Are brands the answer?
Will the solution come from brands? Brands need high street stores so that consumers can see their products. Some brands like Samsung and Sony have set up their own retail outlets. But that won’t be possible for all brands.
In an ideal world, brands would help retailers to maintain high street sales, for instance by offering them items that are not available on-line. That might be part of the solution but it won’t solve the problem on its own.
Retailers need to find solutions
The solution lies in the hands of the retailers themselves. Charging customers for “just looking” or trying clothes on doesn’t seem sensible, although it has been tried. But there are plenty of other tactics that can be used.
The simplest is to drive increased in-store footfall. Increasing shop visitors by 15% will largely wipe out the effect of showrooming. This can be done through localised marketing, including geo-targeted mobile advertising. Alternatively offering rewards for visiting a shop through schemes like Shopkick can pay dividends as well.
Once the consumer is in a store then a number of other tactics available. Price matching is perhaps the most obvious. In the USA Best Buy claims to be killing showrooming by offering price matching against local retailers and major on-line retailers such as Amazon.
Another important strategy is to make maximising behaviour more difficult or less attractive. Tactics here include:
- Selling on service, rather than price; many people would ay that this is what John Lewis do; despite their “never knowingly undersold” tagline many shoppers choose John Lewis because of service such as no-quibble returns, rather than because of price.
- Emphasising things in-store that are hard to compare on line – brand values such as quality, complex sets of features; doing this can increase uncertainty that going online will result in the best deal.
- Emphasising with overt messaging the positive aspects to shopping in store: “the best choice”, “the best quality”, “the best service” etc.
- Providing in-store give-aways to increase the shopper’s sense of obligation to the store.
- Reducing the risk of shopping in-store by providing customer endorsements about service quality and, if possible, price.
There are plenty of other tactics too:
- In-store wifi can connect shoppers to the shop’s own website before they are able to visit any other sites. And of course the retailer’s website can then display special offers or be used to up-sell and cross sell products.
- Customer loyalty schemes may also have a place; while these can easily be neutralised by online customer loyalty schemes, it may be possible to provide loyalty schemes that have immediate benefits such instant rewards in-store.
- High Street retailers can band together to provide reciprocal vouchers so that a shopper who purchase in shop A is given a voucher for shop B and vice versa.
- There is a saying “Don’t give me choice; make it easy for me to choose”: online choice can be bewildering and stores can help people to choose through service and information. Making it easy to find things in a store can help here.
Finally remember that for many people shopping is an important leisure activity. High Street retailers can enhance the shopping experience through added services, free gift wrapping, in-store events, a glamorous environment etc.
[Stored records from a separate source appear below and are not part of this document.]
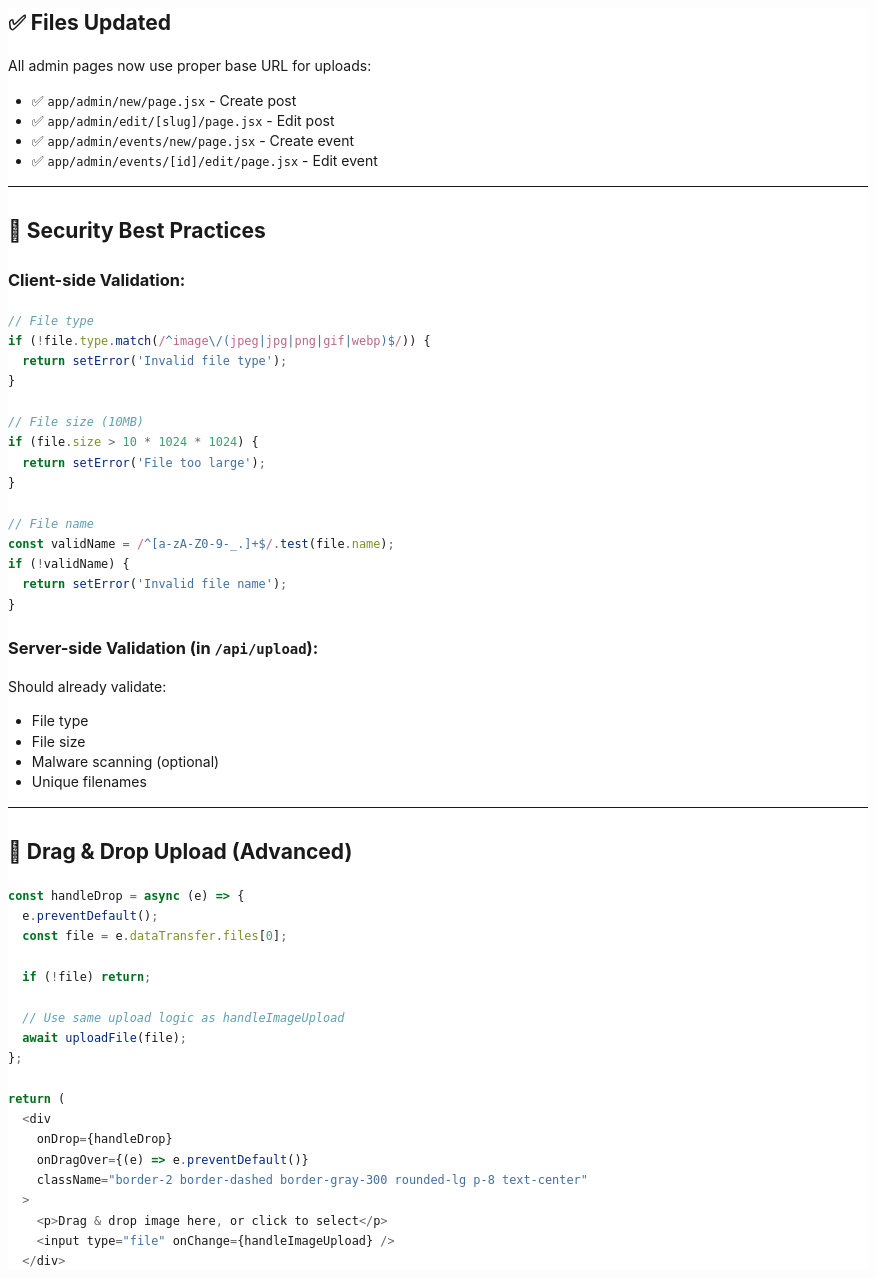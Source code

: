 
## ✅ Files Updated

All admin pages now use proper base URL for uploads:

- ✅ `app/admin/new/page.jsx` - Create post
- ✅ `app/admin/edit/[slug]/page.jsx` - Edit post  
- ✅ `app/admin/events/new/page.jsx` - Create event
- ✅ `app/admin/events/[id]/edit/page.jsx` - Edit event

---

## 🔐 Security Best Practices

### **Client-side Validation:**
```javascript
// File type
if (!file.type.match(/^image\/(jpeg|jpg|png|gif|webp)$/)) {
  return setError('Invalid file type');
}

// File size (10MB)
if (file.size > 10 * 1024 * 1024) {
  return setError('File too large');
}

// File name
const validName = /^[a-zA-Z0-9-_.]+$/.test(file.name);
if (!validName) {
  return setError('Invalid file name');
}
```

### **Server-side Validation** (in `/api/upload`):
Should already validate:
- File type
- File size
- Malware scanning (optional)
- Unique filenames

---

## 📱 Drag & Drop Upload (Advanced)

```javascript
const handleDrop = async (e) => {
  e.preventDefault();
  const file = e.dataTransfer.files[0];
  
  if (!file) return;
  
  // Use same upload logic as handleImageUpload
  await uploadFile(file);
};

return (
  <div
    onDrop={handleDrop}
    onDragOver={(e) => e.preventDefault()}
    className="border-2 border-dashed border-gray-300 rounded-lg p-8 text-center"
  >
    <p>Drag & drop image here, or click to select</p>
    <input type="file" onChange={handleImageUpload} />
  </div>
```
They can even use data about the shoppers in store to “personalise” visits, either by encouraging customers to register and log into a store’s website, or even (as Burberry has been trialling with their “Smart Personalisation” scheme) by putting RFID tags in goods which can then provide a personalised in-store or after-store experience.
All in all, retailers don’t need to give up on showroomers. Instead they can use technology to drive more customers into their stores and convert them more effectively.